Exercise instructions:
Which lines below include "entry"? Copy them all.

The input:

▽

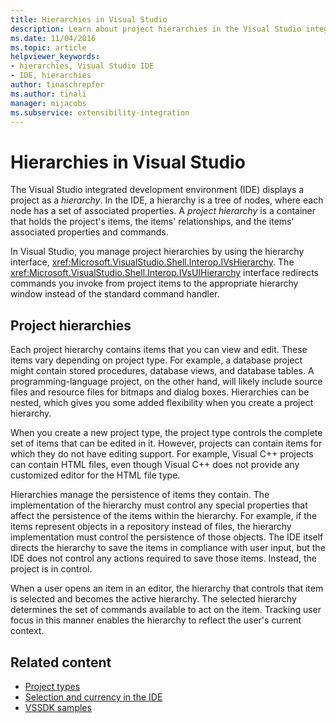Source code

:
 ```yaml
---
title: Hierarchies in Visual Studio
description: Learn about project hierarchies in the Visual Studio integrated development environment (IDE) that contain project items and their associated properties. 
ms.date: 11/04/2016
ms.topic: article
helpviewer_keywords:
- hierarchies, Visual Studio IDE
- IDE, hierarchies
author: tinaschrepfer
ms.author: tinali
manager: mijacobs
ms.subservice: extensibility-integration
---
```

# Hierarchies in Visual Studio

The Visual Studio integrated development environment (IDE) displays a project as a *hierarchy*. In the IDE, a hierarchy is a tree of nodes, where each node has a set of associated properties. A *project hierarchy* is a container that holds the project's items, the items' relationships, and the items' associated properties and commands.

 In Visual Studio, you manage project hierarchies by using the hierarchy interface, <xref:Microsoft.VisualStudio.Shell.Interop.IVsHierarchy>. The <xref:Microsoft.VisualStudio.Shell.Interop.IVsUIHierarchy> interface redirects commands you invoke from project items to the appropriate hierarchy window instead of the standard command handler.

## Project hierarchies
 Each project hierarchy contains items that you can view and edit. These items vary depending on project type. For example, a database project might contain stored procedures, database views, and database tables. A programming-language project, on the other hand, will likely include source files and resource files for bitmaps and dialog boxes. Hierarchies can be nested, which gives you some added flexibility when you create a project hierarchy.

 When you create a new project type, the project type controls the complete set of items that can be edited in it. However, projects can contain items for which they do not have editing support. For example, Visual C++ projects can contain HTML files, even though Visual C++ does not provide any customized editor for the HTML file type.

 Hierarchies manage the persistence of items they contain. The implementation of the hierarchy must control any special properties that affect the persistence of the items within the hierarchy. For example, if the items represent objects in a repository instead of files, the hierarchy implementation must control the persistence of those objects. The IDE itself directs the hierarchy to save the items in compliance with user input, but the IDE does not control any actions required to save those items. Instead, the project is in control.

 When a user opens an item in an editor, the hierarchy that controls that item is selected and becomes the active hierarchy. The selected hierarchy determines the set of commands available to act on the item. Tracking user focus in this manner enables the hierarchy to reflect the user's current context.

## Related content
- [Project types](../../extensibility/internals/project-types.md)
- [Selection and currency in the IDE](../../extensibility/internals/selection-and-currency-in-the-ide.md)
- [VSSDK samples](https://github.com/Microsoft/VSSDK-Extensibility-Samples)
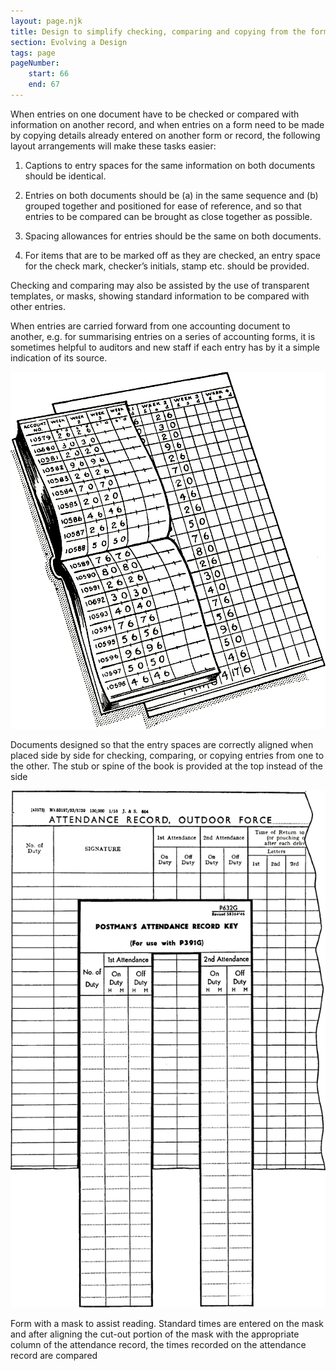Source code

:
 ```yaml
---
layout: page.njk
title: Design to simplify checking, comparing and copying from the form
section: Evolving a Design
tags: page
pageNumber:
    start: 66
    end: 67
---
```


When entries on one document have to be checked or compared with information on another record, and when entries on a form need to be made by copying details already entered on another form or record, the following layout arrangements will make these tasks easier:

1. Captions to entry spaces for the same information on both documents should be identical.

2. Entries on both documents should be (a) in the same sequence and (b) grouped together and positioned for ease of reference, and so that entries to be compared can be brought as close together as possible.

3. Spacing allowances for entries should be the same on both documents.

4. For items that are to be marked off as they are checked, an entry space for the check mark, checker’s initials, stamp etc. should be provided.

Checking and comparing may also be assisted by the use of transparent templates, or masks, showing standard information to be compared with other entries.

When entries are carried forward from one accounting document to another, e.g. for summarising entries on a series of accounting forms, it is sometimes helpful to auditors and new staff if each entry has by it a simple indication of its source.

![](1.jpg)

Documents designed so that the entry spaces are correctly aligned when placed side by side for checking, comparing, or copying entries from one to the other. The stub or spine of the book is provided at the top instead of the side

![](2.jpg)

Form with a mask to assist reading. Standard times are entered on the mask and after aligning the cut-out portion of the mask with the appropriate column of the attendance record, the times recorded on the attendance record are compared
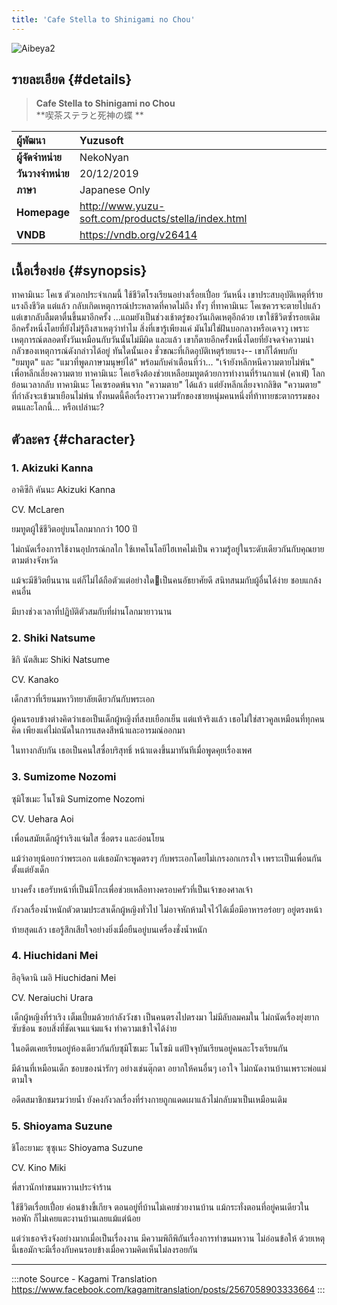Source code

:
 ```yaml
---
title: 'Cafe Stella to Shinigami no Chou'
---
```


![Aibeya2](/img/visualnovel/preview/aibeya2.jpeg)

## รายละเอียด {#details}

> **Cafe Stella to Shinigami no Chou**  
> **喫茶ステラと死神の蝶
**

| ผู้พัฒนา | Yuzusoft |
| :---- | :---- |
| **ผู้จัดจำหน่าย** | NekoNyan |
| **วันวางจำหน่าย** | 20/12/2019 |
| **ภาษา** | Japanese Only |
| **Homepage** | http://www.yuzu-soft.com/products/stella/index.html |
| **VNDB** | https://vndb.org/v26414 |

## เนื้อเรื่องย่อ {#synopsis}

ทาคามิเนะ โคเซ ตัวเอกประจำเกมนี้ ใช้ชีวิตโรงเรียนอย่างเรื่อยเปื่อย
วันหนึ่ง เขาประสบอุบัติเหตุที่ร้ายแรงถึงชีวิต
แต่แล้ว กลับเกิดเหตุการณ์ประหลาดที่คาดไม่ถึง
ทั้งๆ ที่ทาคามิเนะ โคเซควรจะตายไปแล้ว 
แต่เขากลับลืมตาตื่นขึ้นมาอีกครั้ง
...แถมยังเป็นช่วงเช้าตรู่ของวันเกิดเหตุอีกด้วย
เขาใช้ชีวิตซ้ำรอยเดิมอีกครั้งหนึ่งโดยที่ยังไม่รู้ถึงสาเหตุว่าทำไม
สิ่งที่เขารู้เพียงแค่ มันไม่ใช่ฝันบอกลางหรือเดจาวู 
เพราะเหตุการณ์ตลอดทั้งวันเหมือนกับวันนั้นไม่มีผิด 
และแล้ว เขาก็ตายอีกครั้งหนึ่งโดยที่ยังจดจำความน่ากลัวของเหตุการณ์ดังกล่าวได้อยู่
ทันใดนั้นเอง ชั่วขณะที่เกิดอุบัติเหตุร้ายแรง--
เขาก็ได้พบกับ "ยมทูต" และ "แมวที่พูดภาษามนุษย์ได้"
พร้อมกับคำเตือนที่ว่า...
"เจ้ายังหลีกหนีความตายไม่พ้น"
เพื่อหลีกเลี่ยงความตาย ทาคามิเนะ โคเฮจึงต้องช่วยเหลือยมทูตด้วยการทำงานที่ร้านกาแฟ (คาเฟ่)
โลกย้อนเวลากลับ ทาคามิเนะ โคเซรอดพ้นจาก "ความตาย" ได้แล้ว
แต่ยังหลีกเลี่ยงจากลิขิต "ความตาย" ที่กำลังจะเข้ามาเยือนไม่พ้น
ทั้งหมดนี้คือเรื่องราวความรักของชายหนุ่มคนหนึ่งที่ท้าทายชะตากรรมของตนและโลกนี้... หรือเปล่านะ?

## ตัวละคร {#character}

### 1. Akizuki Kanna

อาคิซึกิ คันนะ
Akizuki Kanna

CV. McLaren

ยมทูตผู้ใช้ชีวิตอยู่บนโลกมากกว่า 100 ปี

ไม่ถนัดเรื่องการใช้งานอุปกรณ์กลไก ใช้เทคโนโลยีไฮเทคไม่เป็น ความรู้อยู่ในระดับเดียวกันกับคุณยายตามต่างจังหวัด

แม้จะมีชีวิตยืนนาน แต่ก็ไม่ได้ถือตัวแต่อย่างใดเป็นคนอัธยาศัยดี สนิทสนมกับผู้อื่นได้ง่าย ชอบแกล้งคนอื่น

มีบางช่วงเวลาที่ปฏิบัติตัวสมกับที่ผ่านโลกมายาวนาน

### 2. Shiki Natsume

ชิกิ นัตสึเมะ
Shiki Natsume

CV. Kanako

เด็กสาวที่เรียนมหาวิทยาลัยเดียวกันกับพระเอก

ผู้คนรอบข้างต่างคิดว่าเธอเป็นเด็กผู้หญิงที่สงบเยือกเย็น แต่แท้จริงแล้ว เธอไม่ใช่สาวคูลเหมือนที่ทุกคนคิด เพียงแค่ไม่ถนัดในการแสดงสีหน้าและอารมณ์ออกมา

ในทางกลับกัน เธอเป็นคนใสซื่อบริสุทธิ์ หน้าแดงขึ้นมาทันทีเมื่อพูดคุยเรื่องเพศ

### 3. Sumizome Nozomi

ซุมิโซเมะ โนโซมิ
Sumizome Nozomi

CV. Uehara Aoi

เพื่อนสมัยเด็กผู้ร่าเริงแจ่มใส ซื่อตรง และอ่อนโยน

แม้ว่าอายุน้อยกว่าพระเอก แต่เธอมักจะพูดตรงๆ กับพระเอกโดยไม่เกรงอกเกรงใจ เพราะเป็นเพื่อนกันตั้งแต่ยังเด็ก

บางครั้ง เธอรับหน้าที่เป็นมิโกะเพื่อช่วยเหลือทางครอบครัวที่เป็นเจ้าของศาลเจ้า

กังวลเรื่องน้ำหนักตัวตามประสาเด็กผู้หญิงทั่วไป ไม่อาจหักห้ามใจไว้ได้เมื่อมีอาหารอร่อยๆ อยู่ตรงหน้า

ท้ายสุดแล้ว เธอรู้สึกเสียใจอย่างยิ่งเมื่อยืนอยู่บนเครื่องชั่งน้ำหนัก

### 4. Hiuchidani Mei

ฮิอุจิดานิ เมอิ
Hiuchidani Mei

CV. Neraiuchi Urara

เด็กผู้หญิงที่ร่าเริง เต็มเปี่ยมด้วยกำลังวังชา เป็นคนตรงไปตรงมา ไม่มีลับลมคมใน ไม่ถนัดเรื่องยุ่งยากซับซ้อน ชอบสิ่งที่ชัดเจนแจ่มแจ้ง ทำความเข้าใจได้ง่าย

ในอดีตเคยเรียนอยู่ห้องเดียวกันกับซุมิโซเมะ โนโซมิ แต่ปัจจุบันเรียนอยู่คนละโรงเรียนกัน

มีด้านที่เหมือนเด็ก ชอบของน่ารักๆ อย่างเช่นตุ๊กตา อยากให้คนอื่นๆ เอาใจ ไม่ถนัดงานบ้านเพราะพ่อแม่ตามใจ

อดีตสมาชิกชมรมว่ายน้ำ ยังคงกังวลเรื่องที่ร่างกายถูกแดดเผาแล้วไม่กลับมาเป็นเหมือนเดิม

### 5. Shioyama Suzune

ชิโอะยามะ ซุซุเนะ
Shioyama Suzune

CV. Kino Miki

พี่สาวนักทำขนมหวานประจำร้าน

ใช้ชีวิตเรื่อยเปื่อย ค่อนข้างขี้เกียจ ตอนอยู่ที่บ้านไม่เคยช่วยงานบ้าน แม้กระทั่งตอนที่อยู่คนเดียวในหอพัก ก็ไม่เคยแตะงานบ้านเลยแม้แต่น้อย

แต่ว่าเธอจริงจังอย่างมากเมื่อเป็นเรื่องงาน มีความพิถีพิถันเรื่องการทำขนมหวาน ไม่อ่อนข้อให้ ด้วยเหตุนี้เธอมักจะมีเรื่องกับคนรอบข้างเมื่อความคิดเห็นไม่ลงรอยกัน

---
:::note Source - Kagami Translation
https://www.facebook.com/kagamitranslation/posts/2567058903333664
:::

△

Task output:
1. Captions to entry spaces for the same information on both documents should be identical.
4. For items that are to be marked off as they are checked, an entry space for the check mark, checker’s initials, stamp etc. should be provided.
When entries are carried forward from one accounting document to another, e.g. for summarising entries on a series of accounting forms, it is sometimes helpful to auditors and new staff if each entry has by it a simple indication of its source.
Documents designed so that the entry spaces are correctly aligned when placed side by side for checking, comparing, or copying entries from one to the other. The stub or spine of the book is provided at the top instead of the side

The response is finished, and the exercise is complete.